#### Task brief:
Locate the line bearing "numbers neutralizes length" in the material below, then reproduce it and each following line up to and including the line bearing "elicitation prompt, decoding".

#### Exercise data:

= Beginning of Section =

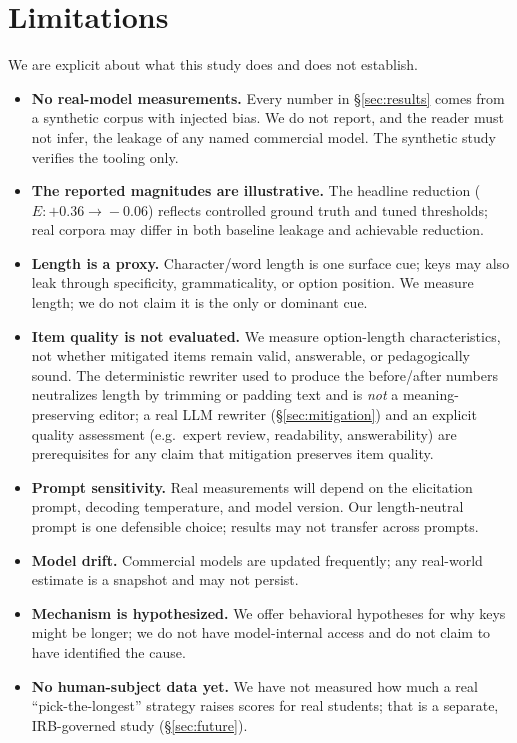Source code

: \documentclass[10pt,twocolumn]{article}
\begin{document}
\section{Limitations}
\label{sec:limitations}

We are explicit about what this study does and does not establish.

\begin{itemize}[leftmargin=1.3em,itemsep=2pt,topsep=2pt]
\item \textbf{No real-model measurements.} Every number in
\S\ref{sec:results} comes from a synthetic corpus with injected bias. We do not
report, and the reader must not infer, the leakage of any named commercial
model. The synthetic study verifies the tooling only.
\item \textbf{The reported magnitudes are illustrative.} The headline reduction
($E:{+}0.36\!\to\!{-}0.06$) reflects controlled ground truth and tuned
thresholds; real corpora may differ in both baseline leakage and achievable
reduction.
\item \textbf{Length is a proxy.} Character/word length is one surface cue;
keys may also leak through specificity, grammaticality, or option position. We
measure length; we do not claim it is the only or dominant cue.
\item \textbf{Item quality is not evaluated.} We measure option-length
characteristics, not whether mitigated items remain valid, answerable, or
pedagogically sound. The deterministic rewriter used to produce the before/after
numbers neutralizes length by trimming or padding text and is \emph{not} a
meaning-preserving editor; a real LLM rewriter (\S\ref{sec:mitigation}) and an
explicit quality assessment (e.g.\ expert review, readability, answerability) are
prerequisites for any claim that mitigation preserves item quality.
\item \textbf{Prompt sensitivity.} Real measurements will depend on the
elicitation prompt, decoding temperature, and model version. Our length-neutral
prompt is one defensible choice; results may not transfer across prompts.
\item \textbf{Model drift.} Commercial models are updated frequently; any
real-world estimate is a snapshot and may not persist.
\item \textbf{Mechanism is hypothesized.} We offer behavioral hypotheses for
why keys might be longer; we do not have model-internal access and do not claim
to have identified the cause.
\item \textbf{No human-subject data yet.} We have not measured how much a real
``pick-the-longest'' strategy raises scores for real students; that is a
separate, IRB-governed study (\S\ref{sec:future}).
\end{itemize}
\end{document}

= End of Section =

#### Task result:
numbers neutralizes length by trimming or padding text and is \emph{not} a
meaning-preserving editor; a real LLM rewriter (\S\ref{sec:mitigation}) and an
explicit quality assessment (e.g.\ expert review, readability, answerability) are
prerequisites for any claim that mitigation preserves item quality.
\item \textbf{Prompt sensitivity.} Real measurements will depend on the
elicitation prompt, decoding temperature, and model version. Our length-neutral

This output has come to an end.